Abstract
Height and general cognitive ability (GCA) are positively associated, but the underlying mechanisms of this relationship are unclear. We used a sample of 515 middle-aged male twins with structural magnetic resonance imaging data to study if the association between height and cognitive ability is mediated by cortical size. We used genetically, ontogenetically and phylogenetically distinct cortical metrics of cortical surface area (SA) and cortical thickness (CT). Our results indicate that the well-replicated height-GCA association is accounted for by individual differences in total cortical SA (highly heritable metric related to global brain size), and not mean CT, and that the genetic association between SA and GCA underlies the phenotypic height-GCA relationship.
Introduction
Both height and general cognitive ability (GCA) are predictors of health outcomes, and there is a positive height-GCA correlation of .10 -.20 (Keller et al., 2013; Marioni et al., 2014; Silventoinen et al., 2012). There has been widespread interest in the association between height and cognitive ability from the development of preterm infants (Sammallahti et al., 2014) to aging-related dementia (Russ et al., 2014). Height is highly heritable but is also considered to reflect early life events and is often regarded as a proxy for early brain development. Still, the neural substrate of the height-cognitive ability association is unclear. Understanding its neural underpinnings may shed light on pathways to normative and abnormal development and aging.

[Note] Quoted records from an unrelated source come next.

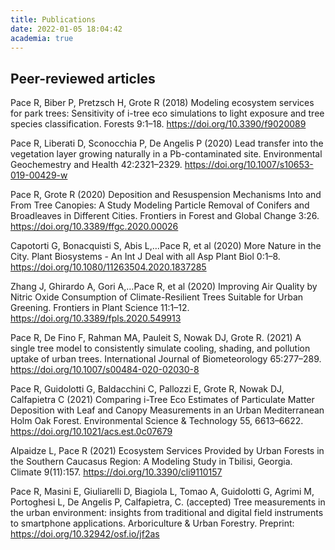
 ```yaml
---
title: Publications
date: 2022-01-05 18:04:42
academia: true
---
```


## Peer-reviewed articles
Pace R, Biber P, Pretzsch H, Grote R (2018) Modeling ecosystem services for park trees: Sensitivity of i-tree eco simulations to light exposure and tree species classification. Forests 9:1–18. https://doi.org/10.3390/f9020089

Pace R, Liberati D, Sconocchia P, De Angelis P (2020) Lead transfer into the vegetation layer growing naturally in a Pb-contaminated site. Environmental Geochemestry and Health 42:2321–2329. https://doi.org/10.1007/s10653-019-00429-w

Pace R, Grote R (2020) Deposition and Resuspension Mechanisms Into and From Tree Canopies: A Study Modeling Particle Removal of Conifers and Broadleaves in Different Cities. Frontiers in Forest and Global Change 3:26. https://doi.org/10.3389/ffgc.2020.00026

Capotorti G, Bonacquisti S, Abis L,…Pace R, et al (2020) More Nature in the City. Plant Biosystems - An Int J Deal with all Asp Plant Biol 0:1–8. https://doi.org/10.1080/11263504.2020.1837285

Zhang J, Ghirardo A, Gori A,…Pace R, et al (2020) Improving Air Quality by Nitric Oxide Consumption of Climate-Resilient Trees Suitable for Urban Greening. Frontiers in Plant Science 11:1–12. https://doi.org/10.3389/fpls.2020.549913

Pace R, De Fino F, Rahman MA, Pauleit S, Nowak DJ, Grote R. (2021) A single tree model to consistently simulate cooling, shading, and pollution uptake of urban trees. International Journal of Biometeorology 65:277–289. https://doi.org/10.1007/s00484-020-02030-8

Pace R, Guidolotti G, Baldacchini C, Pallozzi E, Grote R, Nowak DJ, Calfapietra C (2021) Comparing i-Tree Eco Estimates of Particulate Matter Deposition with Leaf and Canopy Measurements in an Urban Mediterranean Holm Oak Forest. Environmental Science & Technology 55, 6613–6622. https://doi.org/10.1021/acs.est.0c07679

Alpaidze L, Pace R (2021) Ecosystem Services Provided by Urban Forests in the Southern Caucasus Region: A Modeling Study in Tbilisi, Georgia. Climate 9(11):157. https://doi.org/10.3390/cli9110157

Pace R, Masini E, Giuliarelli D, Biagiola L, Tomao A, Guidolotti G, Agrimi M, Portoghesi L, De Angelis P, Calfapietra, C. (accepted) Tree measurements in the urban environment: insights from traditional and digital field instruments to smartphone applications. Arboriculture & Urban Forestry. Preprint: https://doi.org/10.32942/osf.io/jf2as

Both height and GCA have substantial heritability and their association is largely due to shared genetic effects (Marioni et al., 2014; Silventoinen et al., 2012). Both are positively correlated with brain volume (which is also highly heritable), and these associations are also largely due to shared genetic effects (Posthuma et al., 2000; Posthuma et al., 2002). Studies have examined head size or global brain measures with respect to height (Adams et al., 2016; Taki et al., 2012). Association between brain volume and GCA remains when controlling for height (Andreasen et al., 1993) and a map-based study in children using cortical volume (CV) measures of gray matter indicated some overlapping regional brain volume-height and brain volume-GCA correlations (Taki et al., 2012). Still, no studies have investigated if cortical structure mediates the association between height and GCA.

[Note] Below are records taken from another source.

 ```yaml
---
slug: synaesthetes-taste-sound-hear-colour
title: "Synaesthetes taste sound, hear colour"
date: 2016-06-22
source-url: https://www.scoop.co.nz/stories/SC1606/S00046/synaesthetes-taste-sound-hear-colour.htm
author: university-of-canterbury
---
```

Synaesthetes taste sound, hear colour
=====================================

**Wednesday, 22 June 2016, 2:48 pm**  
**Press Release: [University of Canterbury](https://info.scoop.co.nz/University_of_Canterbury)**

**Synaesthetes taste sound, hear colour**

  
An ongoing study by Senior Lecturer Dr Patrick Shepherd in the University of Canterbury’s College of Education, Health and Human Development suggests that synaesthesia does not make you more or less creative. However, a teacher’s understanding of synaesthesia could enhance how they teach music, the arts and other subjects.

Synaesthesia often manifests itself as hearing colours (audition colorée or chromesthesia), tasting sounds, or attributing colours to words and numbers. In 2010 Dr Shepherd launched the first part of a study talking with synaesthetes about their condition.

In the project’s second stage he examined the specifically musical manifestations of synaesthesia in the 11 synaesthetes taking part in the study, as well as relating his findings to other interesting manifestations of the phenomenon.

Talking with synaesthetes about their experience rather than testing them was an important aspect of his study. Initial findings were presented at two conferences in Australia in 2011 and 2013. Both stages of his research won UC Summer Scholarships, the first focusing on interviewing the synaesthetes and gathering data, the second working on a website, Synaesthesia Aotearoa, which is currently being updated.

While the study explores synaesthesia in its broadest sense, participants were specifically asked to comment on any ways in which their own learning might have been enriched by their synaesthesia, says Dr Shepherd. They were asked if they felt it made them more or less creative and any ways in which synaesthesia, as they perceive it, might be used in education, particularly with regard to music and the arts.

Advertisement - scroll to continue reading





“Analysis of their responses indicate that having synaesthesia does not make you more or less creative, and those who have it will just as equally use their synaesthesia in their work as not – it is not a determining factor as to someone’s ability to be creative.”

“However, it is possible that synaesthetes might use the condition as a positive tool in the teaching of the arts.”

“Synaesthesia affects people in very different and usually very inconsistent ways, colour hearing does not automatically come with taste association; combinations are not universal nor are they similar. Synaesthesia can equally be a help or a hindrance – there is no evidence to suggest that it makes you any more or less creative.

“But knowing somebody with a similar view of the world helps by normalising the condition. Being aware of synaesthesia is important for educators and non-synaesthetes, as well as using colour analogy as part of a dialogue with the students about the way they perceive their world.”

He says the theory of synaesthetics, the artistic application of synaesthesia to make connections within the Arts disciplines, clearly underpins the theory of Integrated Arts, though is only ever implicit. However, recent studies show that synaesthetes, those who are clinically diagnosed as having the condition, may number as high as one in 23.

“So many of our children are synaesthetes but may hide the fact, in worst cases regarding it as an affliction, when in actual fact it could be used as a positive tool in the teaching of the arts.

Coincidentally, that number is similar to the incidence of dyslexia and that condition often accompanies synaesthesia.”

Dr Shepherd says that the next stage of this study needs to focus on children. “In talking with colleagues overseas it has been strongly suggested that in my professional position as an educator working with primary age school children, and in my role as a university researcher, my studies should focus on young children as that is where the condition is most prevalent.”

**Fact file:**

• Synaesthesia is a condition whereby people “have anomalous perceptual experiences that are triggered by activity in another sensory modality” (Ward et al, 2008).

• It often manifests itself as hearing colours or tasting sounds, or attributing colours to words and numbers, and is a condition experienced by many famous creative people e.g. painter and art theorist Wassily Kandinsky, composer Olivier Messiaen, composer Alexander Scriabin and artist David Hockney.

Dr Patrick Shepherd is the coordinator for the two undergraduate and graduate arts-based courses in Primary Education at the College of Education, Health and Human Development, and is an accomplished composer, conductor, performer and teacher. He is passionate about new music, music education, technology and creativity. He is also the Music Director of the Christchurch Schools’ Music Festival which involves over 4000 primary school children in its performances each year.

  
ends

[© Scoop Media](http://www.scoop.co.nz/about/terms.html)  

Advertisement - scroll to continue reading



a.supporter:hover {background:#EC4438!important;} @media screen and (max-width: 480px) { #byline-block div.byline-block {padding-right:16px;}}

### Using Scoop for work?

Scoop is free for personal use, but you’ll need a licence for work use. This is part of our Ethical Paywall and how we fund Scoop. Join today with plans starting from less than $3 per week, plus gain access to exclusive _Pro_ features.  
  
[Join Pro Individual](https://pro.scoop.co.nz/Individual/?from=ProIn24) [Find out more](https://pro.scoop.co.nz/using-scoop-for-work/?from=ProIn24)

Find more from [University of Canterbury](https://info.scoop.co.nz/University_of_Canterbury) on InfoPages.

During the past decade, studies of GCA-cortical relationships have moved from CV measures to investigations of cortical thickness (CT) and surface area (SA) separately (Panizzon et al., 2009; Vuoksimaa et al., 2015), two metrics that are phenotypically and genetically uncorrelated at the global level (Panizzon et al., 2009; Vuoksimaa et al., 2015). However, we are unaware of any investigations of the role that CT and SA play in the relationship between height and GCA. A twin design could further explicate the genetic/environmental underpinnings of these associations.

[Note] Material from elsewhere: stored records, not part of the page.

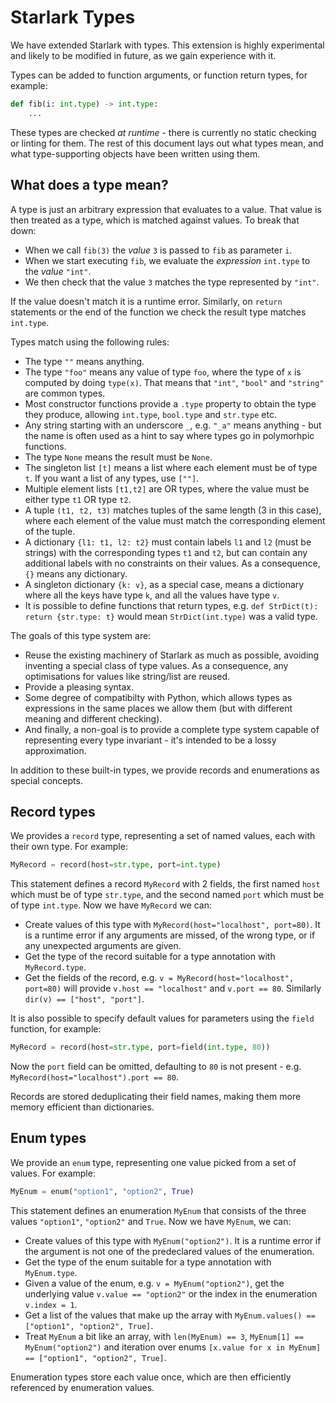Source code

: # Starlark Types

We have extended Starlark with types. This extension is highly experimental and likely to be modified in future, as we gain experience with it.

Types can be added to function arguments, or function return types, for example:

```python
def fib(i: int.type) -> int.type:
    ...
```

These types are checked _at runtime_ - there is currently no static checking or linting for them. The rest of this document lays out what types mean, and what type-supporting objects have been written using them.

## What does a type mean?

A type is just an arbitrary expression that evaluates to a value. That value is then treated as a type, which is matched against values. To break that down:

* When we call `fib(3)` the _value_ `3` is passed to `fib` as parameter `i`.
* When we start executing `fib`, we evaluate the _expression_ `int.type` to the _value_ `"int"`.
* We then check that the value `3` matches the type represented by `"int"`.

If the value doesn't match it is a runtime error. Similarly, on `return` statements or the end of the function we check the result type matches `int.type`.

Types match using the following rules:

* The type `""` means anything.
* The type `"foo"` means any value of type `foo`, where the type of `x` is computed by doing `type(x)`. That means that `"int"`, `"bool"` and `"string"` are common types.
* Most constructor functions provide a `.type` property to obtain the type they produce, allowing `int.type`, `bool.type` and `str.type` etc.
* Any string starting with an underscore `_`, e.g. `"_a"` means anything - but the name is often used as a hint to say where types go in polymorhpic functions.
* The type `None` means the result must be `None`.
* The singleton list `[t]` means a list where each element must be of type `t`. If you want a list of any types, use `[""]`.
* Multiple element lists `[t1,t2]` are OR types, where the value must be either type `t1` OR type `t2`.
* A tuple `(t1, t2, t3)` matches tuples of the same length (3 in this case), where each element of the value must match the corresponding element of the tuple.
* A dictionary `{l1: t1, l2: t2}` must contain labels `l1` and `l2` (must be strings) with the corresponding types `t1` and `t2`, but can contain any additional labels with no constraints on their values. As a consequence, `{}` means any dictionary.
* A singleton dictionary `{k: v}`, as a special case, means a dictionary where all the keys have type `k`, and all the values have type `v`.
* It is possible to define functions that return types, e.g. `def StrDict(t): return {str.type: t}` would mean `StrDict(int.type)` was a valid type.

The goals of this type system are:

* Reuse the existing machinery of Starlark as much as possible, avoiding inventing a special class of type values. As a consequence, any optimisations for values like string/list are reused.
* Provide a pleasing syntax.
* Some degree of compatibilty with Python, which allows types as expressions in the same places we allow them (but with different meaning and different checking).
* And finally, a non-goal is to provide a complete type system capable of representing every type invariant - it's intended to be a lossy approximation.

In addition to these built-in types, we provide records and enumerations as special concepts.

## Record types

We provides a `record` type, representing a set of named values, each with their own type. For example:

```python
MyRecord = record(host=str.type, port=int.type)
```

This statement defines a record `MyRecord` with 2 fields, the first named `host` which must be of type `str.type`, and the second named `port` which must be of type `int.type`. Now we have `MyRecord` we can:

* Create values of this type with `MyRecord(host="localhost", port=80)`. It is a runtime error if any arguments are missed, of the wrong type, or if any unexpected arguments are given.
* Get the type of the record suitable for a type annotation with `MyRecord.type`.
* Get the fields of the record, e.g. `v = MyRecord(host="localhost", port=80)` will provide `v.host == "localhost"` and `v.port == 80`. Similarly `dir(v) == ["host", "port"]`.

It is also possible to specify default values for parameters using the `field` function, for example:

```python
MyRecord = record(host=str.type, port=field(int.type, 80))
```

Now the `port` field can be omitted, defaulting to `80` is not present - e.g. `MyRecord(host="localhost").port == 80`.

Records are stored deduplicating their field names, making them more memory efficient than dictionaries.

## Enum types

We provide an `enum` type, representing one value picked from a set of values. For example:

```python
MyEnum = enum("option1", "option2", True)
```

This statement defines an enumeration `MyEnum` that consists of the three values `"option1"`, `"option2"` and `True`. Now we have `MyEnum`, we can:

* Create values of this type with `MyEnum("option2")`. It is a runtime error if the argument is not one of the predeclared values of the enumeration.
* Get the type of the enum suitable for a type annotation with `MyEnum.type`.
* Given a value of the enum, e.g. `v = MyEnum("option2")`, get the underlying value `v.value == "option2"` or the index in the enumeration `v.index = 1`.
* Get a list of the values that make up the array with `MyEnum.values() == ["option1", "option2", True]`.
* Treat `MyEnum` a bit like an array, with `len(MyEnum) == 3`, `MyEnum[1] == MyEnum("option2")` and iteration over enums `[x.value for x in MyEnum] == ["option1", "option2", True]`.

Enumeration types store each value once, which are then efficiently referenced by enumeration values.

We examined 515 middle-aged male twins (51–60 years) with data on GCA, height and neuroimaging with 1.5T MRI to investigate whether cortical structure mediates the height-cognitive ability association and the genetic underpinnings of those relationships. We hypothesized that the height-GCA association would be accounted for by cortical SA, rather than CT, because SA is much more strongly related to cortical, whole brain, and intracranial volumes, and GCA in comparison to CT (Vuoksimaa et al., 2015).
Methods
Participants
Participants were 534 middle-aged men (51 – 60 year olds; M = 55.7; SD = 2.6) from the Vietnam Era Twin Study of Aging (VETSA) (Kremen et al., 2006; Kremen et al., 2013). After quality control, we had measures of total cortical grey matter surface area and cortical thickness on 515 participants (Vuoksimaa et al., 2015). The sample consisted of 131 monozygotic (MZ) and 96 dizygotic (DZ) full twin pairs and 61 individual without a co-twin. Our sample of over 500 participants is well powered to detect small height-GCA correlation of about .10 -.20 as suggested by earlier literature.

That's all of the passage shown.